Velocity-encoded MRI (Fig. 7) and TDI can be used interchangeably to assess longitudinal myocardial velocities [42]. This MRI approach has proven comparable value when applied for diastolic function assessment [43, 44•]. Drawbacks of this application are again the need of long scan time and the inferior temporal resolution when compared to TDI.

Fig. 7
figure 7

One-directional velocity-encoded MRI (a) of the longitudinal annular velocity in four-chamber orientation, sampled at the septum (arrow), results in time-velocity graph (b), from which early peak annular velocity (E′) can be determined

Two-dimensional and three-dimensional speckle-tracking echocardiography has recently emerged as a promising technique for evaluation of myocardial wall motion by strain analysis [45, 46], which was previously only possible by tissue tagging MRI. The deformation of the myocardium throughout the cardiac cycle can be analyzed by the mutual motion of acoustic speckles that are present inside the myocardium on the grayscale echocardiographic images. Assessment of radial and longitudinal strain (both representing LV expansion during mitral filling) as well as circumferential strain (representing the untwisting motion during isovolumic relaxation, representing the LV elastic recoil) may aid in identifying diastolic dysfunction. Clinical studies are required to establish the value of this new technique for diastolic function assessment.

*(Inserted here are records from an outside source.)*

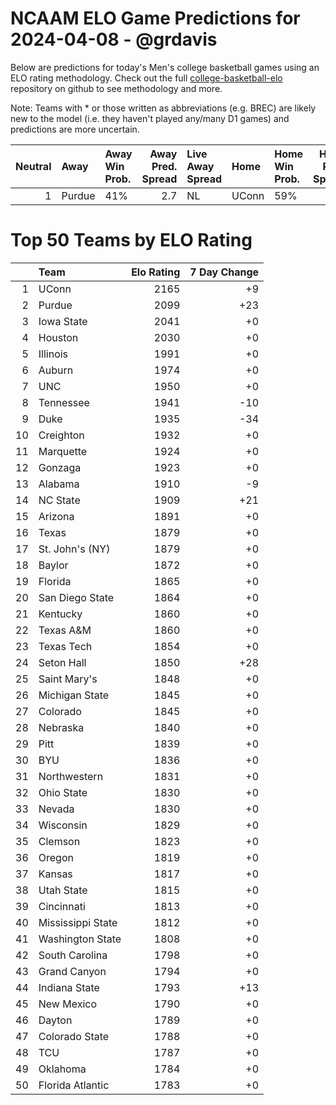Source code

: # NCAAM ELO Game Predictions for 2024-04-08 - @grdavis
Below are predictions for today's Men's college basketball games using an ELO rating methodology. Check out the full [college-basketball-elo](https://github.com/grdavis/college-basketball-elo) repository on github to see methodology and more.

Note: Teams with * or those written as abbreviations (e.g. BREC) are likely new to the model (i.e. they haven't played any/many D1 games) and predictions are more uncertain.

|   Neutral | Away   | Away Win Prob.   |   Away Pred. Spread | Live Away Spread   | Home   | Home Win Prob.   |   Home Pred. Spread |
|----------:|:-------|:-----------------|--------------------:|:-------------------|:-------|:-----------------|--------------------:|
|         1 | Purdue | 41%              |                 2.7 | NL                 | UConn  | 59%              |                -2.7 |

# Top 50 Teams by ELO Rating
|    | Team              |   Elo Rating |   7 Day Change |
|---:|:------------------|-------------:|---------------:|
|  1 | UConn             |         2165 |             +9 |
|  2 | Purdue            |         2099 |            +23 |
|  3 | Iowa State        |         2041 |             +0 |
|  4 | Houston           |         2030 |             +0 |
|  5 | Illinois          |         1991 |             +0 |
|  6 | Auburn            |         1974 |             +0 |
|  7 | UNC               |         1950 |             +0 |
|  8 | Tennessee         |         1941 |            -10 |
|  9 | Duke              |         1935 |            -34 |
| 10 | Creighton         |         1932 |             +0 |
| 11 | Marquette         |         1924 |             +0 |
| 12 | Gonzaga           |         1923 |             +0 |
| 13 | Alabama           |         1910 |             -9 |
| 14 | NC State          |         1909 |            +21 |
| 15 | Arizona           |         1891 |             +0 |
| 16 | Texas             |         1879 |             +0 |
| 17 | St. John's (NY)   |         1879 |             +0 |
| 18 | Baylor            |         1872 |             +0 |
| 19 | Florida           |         1865 |             +0 |
| 20 | San Diego State   |         1864 |             +0 |
| 21 | Kentucky          |         1860 |             +0 |
| 22 | Texas A&M         |         1860 |             +0 |
| 23 | Texas Tech        |         1854 |             +0 |
| 24 | Seton Hall        |         1850 |            +28 |
| 25 | Saint Mary's      |         1848 |             +0 |
| 26 | Michigan State    |         1845 |             +0 |
| 27 | Colorado          |         1845 |             +0 |
| 28 | Nebraska          |         1840 |             +0 |
| 29 | Pitt              |         1839 |             +0 |
| 30 | BYU               |         1836 |             +0 |
| 31 | Northwestern      |         1831 |             +0 |
| 32 | Ohio State        |         1830 |             +0 |
| 33 | Nevada            |         1830 |             +0 |
| 34 | Wisconsin         |         1829 |             +0 |
| 35 | Clemson           |         1823 |             +0 |
| 36 | Oregon            |         1819 |             +0 |
| 37 | Kansas            |         1817 |             +0 |
| 38 | Utah State        |         1815 |             +0 |
| 39 | Cincinnati        |         1813 |             +0 |
| 40 | Mississippi State |         1812 |             +0 |
| 41 | Washington State  |         1808 |             +0 |
| 42 | South Carolina    |         1798 |             +0 |
| 43 | Grand Canyon      |         1794 |             +0 |
| 44 | Indiana State     |         1793 |            +13 |
| 45 | New Mexico        |         1790 |             +0 |
| 46 | Dayton            |         1789 |             +0 |
| 47 | Colorado State    |         1788 |             +0 |
| 48 | TCU               |         1787 |             +0 |
| 49 | Oklahoma          |         1784 |             +0 |
| 50 | Florida Atlantic  |         1783 |             +0 |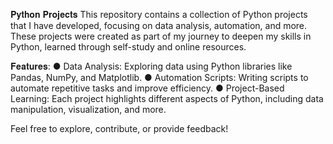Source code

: 𝐏𝐲𝐭𝐡𝐨𝐧 𝐏𝐫𝐨𝐣𝐞𝐜𝐭𝐬
This repository contains a collection of Python projects that I have developed, focusing on data analysis, automation, and more. These projects were created as part of my journey to deepen my skills in Python, learned through self-study and online resources.

𝐅𝐞𝐚𝐭𝐮𝐫𝐞𝐬:
● Data Analysis: Exploring data using Python libraries like Pandas, NumPy, and Matplotlib.
● Automation Scripts: Writing scripts to automate repetitive tasks and improve efficiency.
● Project-Based Learning: Each project highlights different aspects of Python, including data manipulation, visualization, and more.

Feel free to explore, contribute, or provide feedback!
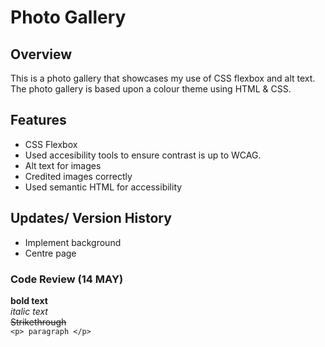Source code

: # Photo Gallery
 
## Overview 
This is a photo gallery that showcases my use of CSS flexbox and alt text. The photo gallery is based upon a colour theme using HTML & CSS. 

## Features
- CSS Flexbox
- Used accesibility tools to ensure contrast is up to WCAG.
- Alt text for images 
- Credited images correctly
- Used semantic HTML for accessibility

## Updates/ Version History
- Implement background 
- Centre page

### Code Review (14 MAY)
**bold text**
<br>
*italic text* 
<br>
~~Strikethrough~~
<br>
`<p> paragraph </p>`
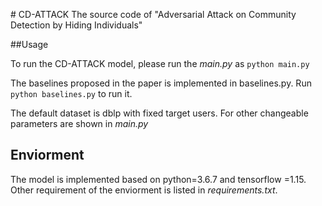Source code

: ﻿﻿﻿﻿# CD-ATTACKThe source code of "Adversarial Attack on Community Detection by Hiding Individuals"##UsageTo run the CD-ATTACK model, please run the *main.py* as `python main.py`The baselines proposed in the paper is implemented in baselines.py. Run `python baselines.py` to run it.The default dataset is dblp with fixed target users. For other changeable parameters are shown in *main.py*  ## EnviormentThe model is implemented based on python=3.6.7 and tensorflow =1.15. Other requirement of the enviorment is listed in *requirements.txt*.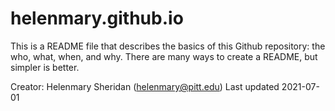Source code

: # helenmary.github.io
This is a README file that describes the basics of this Github repository: the who, what, when, and why. There are many ways to create a README, but simpler is better.

Creator: Helenmary Sheridan (helenmary@pitt.edu)
Last updated 2021-07-01
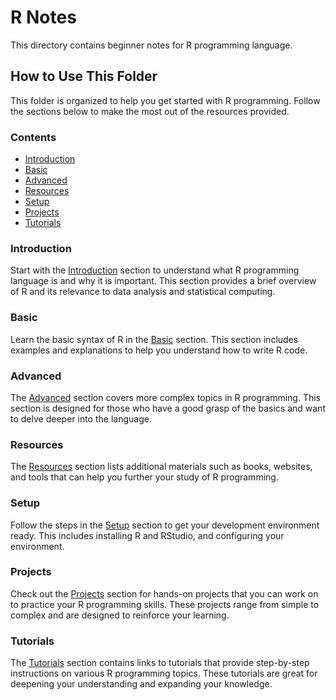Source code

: # R Notes

This directory contains beginner notes for R programming language.

## How to Use This Folder

This folder is organized to help you get started with R programming. Follow the sections below to make the most out of the resources provided.

### Contents

- [Introduction](#introduction)
- [Basic](#basic)
- [Advanced](#advanced)
- [Resources](#resources)
- [Setup](#setup)
- [Projects](#projects)
- [Tutorials](#tutorials)

### Introduction

Start with the [Introduction](#introduction) section to understand what R programming language is and why it is important. This section provides a brief overview of R and its relevance to data analysis and statistical computing.

### Basic

Learn the basic syntax of R in the [Basic](#basic) section. This section includes examples and explanations to help you understand how to write R code.

### Advanced

The [Advanced](#advanced) section covers more complex topics in R programming. This section is designed for those who have a good grasp of the basics and want to delve deeper into the language.

### Resources

The [Resources](#resources) section lists additional materials such as books, websites, and tools that can help you further your study of R programming.

### Setup

Follow the steps in the [Setup](#setup) section to get your development environment ready. This includes installing R and RStudio, and configuring your environment.

### Projects

Check out the [Projects](#projects) section for hands-on projects that you can work on to practice your R programming skills. These projects range from simple to complex and are designed to reinforce your learning.

### Tutorials

The [Tutorials](#tutorials) section contains links to tutorials that provide step-by-step instructions on various R programming topics. These tutorials are great for deepening your understanding and expanding your knowledge.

Strain analysis from MRI tissue tagging, by single or complementary spatial modulation of magnetization (SPAMM or C-SPAMM) in combination with postprocessing approaches such as the automated harmonic phase (HARP) analysis [47], already is a well-established technique for identifying abnormal LV myocardial contraction and relaxation. In tissue tagging MRI, the myocardium is labeled by selective saturation pulses in planes perpendicular to the imaging plane, resulting in a grid-like pattern (Fig. 8) that can be tracked throughout the cardiac cycle, providing information on myocardial deformation, expressed in radial, longitudinal, and circumferential strain. This technique has not yet found widespread use in clinical practice as several technical acquisition challenges still need to be overcome, such as improving the persistency of tag-lines throughout the cardiac cycle (persistency depends on T1 relaxation) as well as improving temporal and spatial resolution and accelerating scan time, as currently, the need for long breath-holding limits this application in HF patients. The value of improved acquisition techniques such as the application of displacement-encoded stimulated echoes (DENSE) [48] and strain-encoded imaging (SENC) [49] in diastolic function testing is still under investigation.

Fig. 8
figure 8

MR tissue tagging in short-axis orientation for strain analysis of the myocardial motion

Conclusions

This review article focused on the role of CMR as alternative modality to echocardiography for the evaluation of LV diastolic function. CMR offers identification of LV and atrial geometry and function, intraventricular and pulmonary venous flow, as well as myocardial wall motion, which are all entities that are studied with echocardiography for diastolic function assessment (Table 2). CMR has already proven additional value, in some cases providing accuracy and reproducibility superior to echocardiography, and in other cases being complementary. General MRI contraindications (i.e., pacemakers, intracranial vascular clips, pregnancy, and claustrophobia) prohibit application of CMR for routine testing in all patients. Still, MRI is a patient-friendly and radiation-free imaging modality with three-dimensional quantification possibilities that makes no use of modeling assumptions and has no restrictions regarding the choice of imaging volume. Diastolic function testing with CMR can be integrated in a single comprehensive cardiac examination, e.g., combined with LV systolic function tests and localization and quantification of the extent of ischemic scar tissue and perfusion defects. New criteria for MRI-derived diastolic function indices still need to be determined through comparison studies as translation of the established echocardiographic cutoff values classifying diastolic dysfunction is not simply warranted.